Scala: the Case for Correctness

It’s only a matter of time before Java shop managers are faced with eager developers trying to push a new language on them. It’s a hard sell. Java has mature tooling, tons of documentation, countless stackoverflow articles, and lots of senior developers available to fill vacancies. Combine that with your team’s expertise in Java and the rampup cost for a new language, on a project that was supposed to be done yesterday.

Needless to say, the benefits should be substantial enough that the investment is worth it. The typical selling points developers are going to throw out are the concise syntax or the functional programming but for me the biggest benefit with Scala is correctness.
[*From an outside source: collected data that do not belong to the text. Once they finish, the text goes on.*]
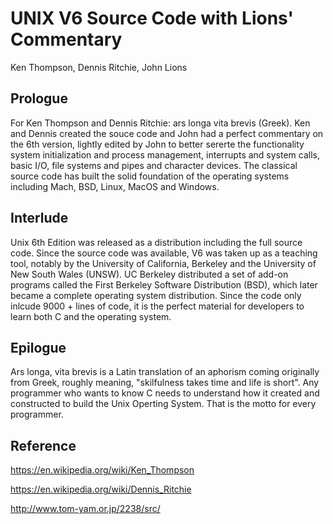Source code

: # UNIX V6 Source Code with  Lions' Commentary
Ken Thompson, Dennis Ritchie, John Lions

## Prologue 

For Ken Thompson and Dennis Ritchie: ars longa vita brevis (Greek). Ken and Dennis created the souce code and John had a perfect commentary on the 6th version, lightly edited by John to better sererte the functionality system initialization and process management, interrupts and system calls, basic I/O, file systems and pipes and character devices. The classical source code has built the solid foundation of the operating systems including Mach, BSD, Linux, MacOS and Windows.  

## Interlude

Unix 6th Edition was released as a distribution including the full source code. Since the source code was available, V6 was taken up as a teaching tool, notably by the University of California, Berkeley and the University of New South Wales (UNSW). UC Berkeley distributed a set of add-on programs called the First Berkeley Software Distribution (BSD), which later became a complete operating system distribution. Since the code only inlcude 9000 + lines of code, it is the perfect material for developers to learn both C and the operating system. 

## Epilogue

Ars longa, vita brevis is a Latin translation of an aphorism coming originally from Greek, roughly meaning, "skilfulness takes time and life is short". Any programmer who wants to know C needs to understand how it created and constructed to build the Unix Operting System. That is the motto for every programmer. 

## Reference

https://en.wikipedia.org/wiki/Ken_Thompson

https://en.wikipedia.org/wiki/Dennis_Ritchie

http://www.tom-yam.or.jp/2238/src/
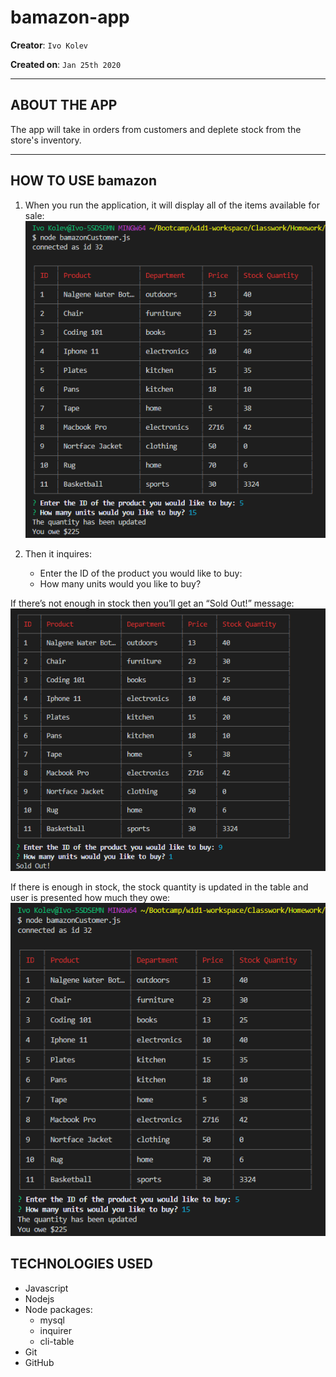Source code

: # bamazon-app

**Creator**: `Ivo Kolev`

**Created on**: `Jan 25th 2020`

- - -

## ABOUT THE APP
The app will take in orders from customers and deplete stock from the store's inventory.

- - -
## HOW TO USE bamazon

1. When you run the application, it will display all of the items available for sale:
    ![Results](screenshots/pic1.PNG)

2. Then it inquires:
    - Enter the ID of the product you would like to buy:
    - How many units would you like to buy?

If there’s not enough in stock then you’ll get an “Sold Out!” message:
    ![Results](screenshots/pic3.PNG)

If there is enough in stock, the stock quantity is updated in the table and user is presented
how much they owe:
    ![Results](screenshots/pic1.PNG)


## TECHNOLOGIES USED
* Javascript
* Nodejs
* Node packages:
    * mysql
    * inquirer
    * cli-table
* Git
* GitHub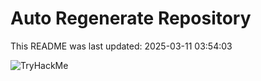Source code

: # Auto Regenerate Repository

This README was last updated: 2025-03-11 03:54:03

 ![TryHackMe](https://tryhackme.com/badge/533634)
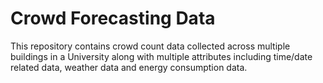 # Crowd Forecasting Data

This repository contains crowd count data collected across multiple buildings in a University along with multiple attributes including time/date related data, weather data and energy consumption data.  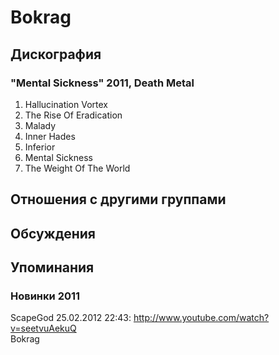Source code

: # Bokrag



## Дискография

### "Mental Sickness" 2011, Death Metal

1. Hallucination Vortex
2. The Rise Of Eradication
3. Malady
4. Inner Hades
5. Inferior
6. Mental Sickness
7. The Weight Of The World


## Отношения с другими группами


## Обсуждения


## Упоминания

### Новинки 2011

ScapeGod 25.02.2012 22:43:
<A HREF="http://www.youtube.com/watch?v=seetvuAekuQ" TARGET="_blank">http://www.youtube.com/watch?v=seetvuAekuQ</A><BR>Bokrag<BR><BR>

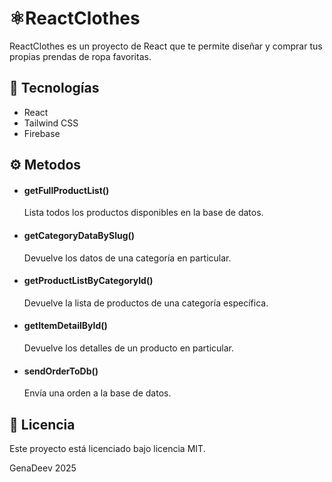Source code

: # ⚛️ReactClothes

ReactClothes es un proyecto de React que te permite diseñar y comprar tus propias prendas de ropa favoritas.

## 🚀 Tecnologías

- React
- Tailwind CSS
- Firebase

## ⚙️ Metodos

- #### getFullProductList()
  Lista todos los productos disponibles en la base de datos.
  
- #### getCategoryDataBySlug()
  Devuelve los datos de una categoría en particular.
- #### getProductListByCategoryId()
  Devuelve la lista de productos de una categoría específica.
- #### getItemDetailById()
  Devuelve los detalles de un producto en particular.
- #### sendOrderToDb()
  Envía una orden a la base de datos.

## 📝 Licencia

Este proyecto está licenciado bajo licencia MIT.

GenaDeev 2025
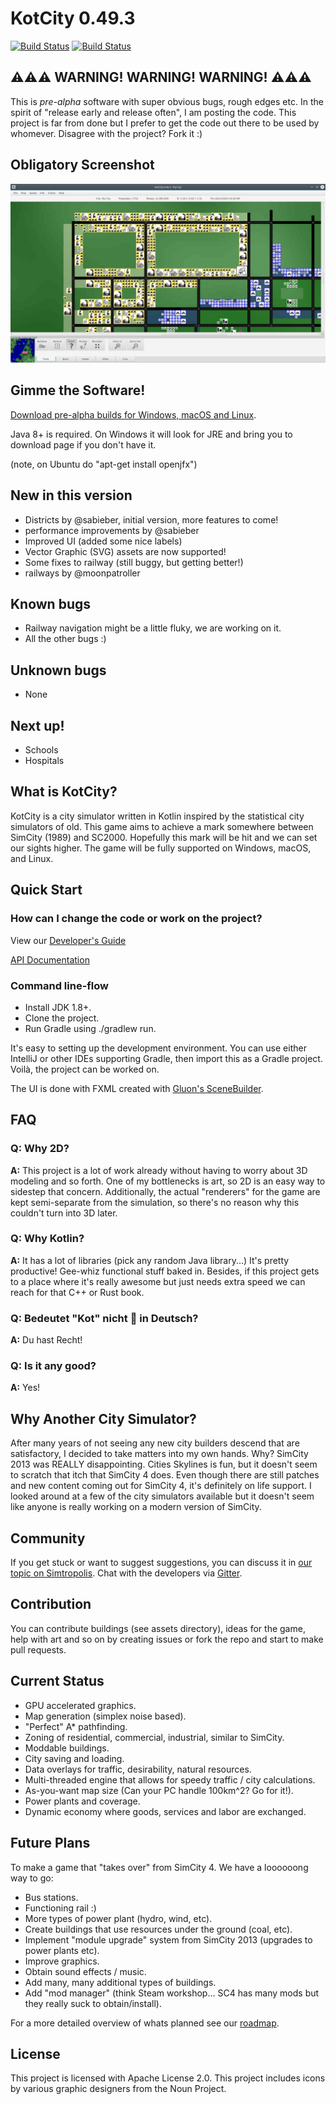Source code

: # KotCity 0.49.3

[![Build Status](https://semaphoreci.com/api/v1/kotcity/kotcity/branches/master/badge.svg)](https://semaphoreci.com/kotcity/kotcity) [![Build Status](https://travis-ci.org/kotcity/kotcity.svg?branch=master)](https://travis-ci.org/kotcity/kotcity)

## ⚠⚠⚠ WARNING! WARNING! WARNING! ⚠⚠⚠

This is _pre-alpha_ software with super obvious bugs, rough edges etc. In the spirit of "release early and release often", I am posting the code. This project is far from done but I prefer to get the code out there to be used by whomever. Disagree with the project? Fork it :)

## Obligatory Screenshot
![KotCity Screenshot](screenshot.png?raw=true "Screenshot of the game's UI and an example city")

## Gimme the Software!

[Download pre-alpha builds for Windows, macOS and Linux](https://github.com/kotcity/kotcity/releases/).

Java 8+ is required. On Windows it will look for JRE and bring you to download page if you don't have it.

(note, on Ubuntu do "apt-get install openjfx")

## New in this version

* Districts by @sabieber, initial version, more features to come!
* performance improvements by @sabieber
* Improved UI (added some nice labels)
* Vector Graphic (SVG) assets are now supported!
* Some fixes to railway (still buggy, but getting better!)
* railways by @moonpatroller 

## Known bugs

* Railway navigation might be a little fluky, we are working on it.
* All the other bugs :)

## Unknown bugs

* None

## Next up!

* Schools
* Hospitals

## What is KotCity?

KotCity is a city simulator written in Kotlin inspired by the statistical city simulators of old. This game aims to achieve a mark somewhere between SimCity (1989) and SC2000. Hopefully this mark will be hit and we can set our sights higher. The game will be fully supported on Windows, macOS, and Linux.

## Quick Start

### How can I change the code or work on the project?

View our [Developer's Guide](https://github.com/kotcity/kotcity/wiki/Developer's-Guide)

[API Documentation](https://cdn.rawgit.com/kotcity/kotcity/6559c68e/docs/kotcity4/index.html)

### Command line-flow
* Install JDK 1.8+.
* Clone the project.
* Run Gradle using ./gradlew run.

It's easy to setting up the development environment. You can use either IntelliJ or other IDEs supporting Gradle, then import this as a Gradle project. Voilà, the project can be worked on.

The UI is done with FXML created with [Gluon's SceneBuilder](http://gluonhq.com/products/scene-builder/ "Gluon's SceneBuilder").

## FAQ

### Q: Why 2D?  
**A:** This project is a lot of work already without having to worry about 3D modeling and so forth. One of my bottlenecks is art, so 2D is an easy way to sidestep that concern. Additionally, the actual "renderers" for the game are kept semi-separate from the simulation, so there's no reason why this couldn't turn into 3D later.

### Q: Why Kotlin?  
**A:** It has a lot of libraries (pick any random Java library...) It's pretty productive! Gee-whiz functional stuff baked in. Besides, if this project gets to a place where it's really awesome but just needs extra speed we can reach for that C++ or Rust book.

### Q: Bedeutet "Kot" nicht 💩 in Deutsch?
**A:** Du hast Recht!

### Q: Is it any good?
**A:** Yes!

## Why Another City Simulator?

After many years of not seeing any new city builders descend that are satisfactory, I decided to take matters into my own hands. Why? SimCity 2013 was REALLY disappointing. Cities Skylines is fun, but it doesn't seem to scratch that itch that SimCity 4 does. Even though there are still patches and new content coming out for SimCity 4, it's definitely on life support. I looked around at a few of the city simulators available but it doesn't seem like anyone is really working on a modern version of SimCity.

## Community

If you get stuck or want to suggest suggestions, you can discuss it in [our topic on Simtropolis](https://community.simtropolis.com/forums/topic/74899-announcement-kotcity-an-open-source-city-simulator/). Chat with the developers via [Gitter](https://gitter.im/kotcity/Lobby).

## Contribution

You can contribute buildings (see assets directory), ideas for the game, help with art and so on by creating issues or fork the repo and start to make pull requests.

## Current Status

* GPU accelerated graphics.
* Map generation (simplex noise based).
* "Perfect" A* pathfinding.
* Zoning of residential, commercial, industrial, similar to SimCity.
* Moddable buildings.
* City saving and loading.
* Data overlays for traffic, desirability, natural resources.
* Multi-threaded engine that allows for speedy traffic / city calculations.
* As-you-want map size (Can your PC handle 100km^2? Go for it!).
* Power plants and coverage.
* Dynamic economy where goods, services and labor are exchanged.

## Future Plans

To make a game that "takes over" from SimCity 4. We have a loooooong way to go:
* Bus stations.
* Functioning rail :)
* More types of power plant (hydro, wind, etc).
* Create buildings that use resources under the ground (coal, etc).
* Implement "module upgrade" system from SimCity 2013 (upgrades to power plants etc).
* Improve graphics.
* Obtain sound effects / music.
* Add many, many additional types of buildings.
* Add "mod manager" (think Steam workshop... SC4 has many mods but they really suck to obtain/install).

For a more detailed overview of whats planned see our [roadmap](https://github.com/kotcity/kotcity/wiki/Roadmap).

## License

This project is licensed with Apache License 2.0. This project includes icons by various graphic designers from the Noun Project.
When I say correctness, I mean the ability to easily and consistently write code that works as intended (not the academic definition of correctness). The key Scala features that increase correctness are immutability by default, easy concurrency, and no null values.1

Immutability by Default

Labelling all variables as final

In Java, in order to make sure that methods do not mutate given parameters, they need to be marked final. The inner variables also need to be marked as final to ensure their immutability.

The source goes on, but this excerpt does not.